Per questo, aggiunge, "non possiamo assuefarci, altrimenti finiremmo col vivere in un Paese in cui la giustizia ha smarrito la sua ragion d’essere e si è fatta strumento improprio per perseguire finalita’ che non dovrebbero appartenere al suo orizzonte". Altrettanto netto il giudizio di Quagliariello sul piano politico quando ammonisce che il Pdl non consentirà che "in nome del popolo italiano la storia politica dei moderati e dei liberali che hanno fatto grande il Paese e l’hanno schierato dalla parte dell’Occidente e della libertà, venga riscritta sotto forma di ‘romanzo criminale’. Noi sappiamo da dove veniamo, conosciamo la storia, sappiamo bene quali fossero nei primi anni Novanta le forze destinate al potere e quanto impegno sia stato profuso per evitare all’Italia il giogo di quegli eredi di Robespierre e del muro di Berlino che ancora nell’autunno del ’93 dispiegavano nelle città d’Italia la loro potenza elettorale".
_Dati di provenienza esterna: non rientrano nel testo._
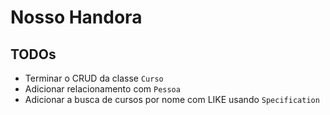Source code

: # Nosso Handora

## TODOs

- Terminar o CRUD da classe `Curso`
- Adicionar relacionamento com `Pessoa`
- Adicionar a busca de cursos por nome com LIKE usando `Specification`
Ma nel giorno della sentenza, arrivata dopo ben 117 ore di camera di consiglio, le polemiche non si fermano qui. Un nuovo fronte nasce dal commento di Dell’Utri (nella conferenza stampa che segue il pronunciamento dei giudici di Appello considerato un verdetto "pilatesco") su Vittorio Mangano, lo stalliere di Arcore condannato per mafia e morto in carcere.

Il senatore azzurro lo ha definito "un furfante ma un eroe: in carcere, ammalato, più volte è stato invitato a parlare di me e Berlusconi, e si è rifiutato di farlo”. Se per il Pd Veltroni si tratta di parole "di intollerabile gravità” e l’Idv con Orlando attacca a testa bassa, è ancora Granata a ripetere che "l’unica valutazione politica che va fatta è che Mangano non è stato un eroe, ma un mafioso condannato".

Ennesima convergenza tra le opposizioni e la corrente del Pdl guidata dal presidente della Camera.